The Securities and Exchange Commission (SEC) said the proposed revised schedule of fees and charges on transactions made with the commission was the result of a thorough and careful study.
The SEC made this statement in response to the opposition of business groups on the proposal which they called objectionable and burdensome.
SEC said it is set to meet today with business leaders “to unite the viewpoints of the Commission and its stakeholders toward ensuring the new schedule of fees continues to advance the Marcos administration’s thrust of promoting business and capital formation in the country.”
“Any policy must be thoroughly discussed and debated. Accordingly, public consultation has been integral in the policy-making process of the SEC, in line and even beyond the requirements of the law. The SEC looks forward to meeting the business groups for an opportunity to be clarified on certain data and statements in their letter, including the use of non-comparable values, and generalization of Supreme Court rulings,” the Commission said.
However, SEC said a dedicated committee was constituted to assess the current fees and charges in relation to operating costs to ensure the sustainability of the Commission’s services and fulfillment of its legal mandate.
The SEC noted its fees and charges were last updated in 2017, based on a proposal from 2014.
“This means that the current rates are based on operational and administrative costs prevailing almost 10 years ago,” it said.
The SEC said it is among the few securities commissions in the world performing a dual mandate as registrar of corporations and securities regulator, which require more resources.
It noted that report by the Daiwa Institute of Research dated November 2020 that highlighted the need to strengthen SEC’s departments and offices involved in the development of the capital market, given the lack of personnel for market regulation.
“In comparison to its peers the SEC Philippines, in 2019, only had a total of 107 personnel performing capital market-related functions; while SEC Thailand and Securities Commission Malaysia had 571 and 628 personnel, respectively.
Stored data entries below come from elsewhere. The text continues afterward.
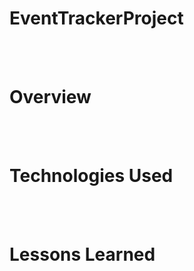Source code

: # EventTrackerProject

<br>

<br>

# Overview

<br>

<br>

# Technologies Used

<br>

<br>

# Lessons Learned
To further drive the point, Australia’s Securities and Investment Commission, which wears a similar dual hat of corporate and markets regulator, had a workforce dedicated to market regulation of 1,011, almost ten times the staffing complement of the SEC Philippines,” it said.
The Daiwa study also noted that the local SEC face much lower budget by nearly one-fourth than the neighboring Asean regulators with relatively similar mandates.
“The SEC needs to expand and enhance its institutional capacity while embarking on the digital transformation of its services — as also mandated by the Revised Corporation Code of the Philippines — including the development and implementation of an electronic filing and monitoring system, in line with the zero-contact policy embodied in the Ease of Doing Business and Efficient Government Service Delivery Act of 2018,” the agency said.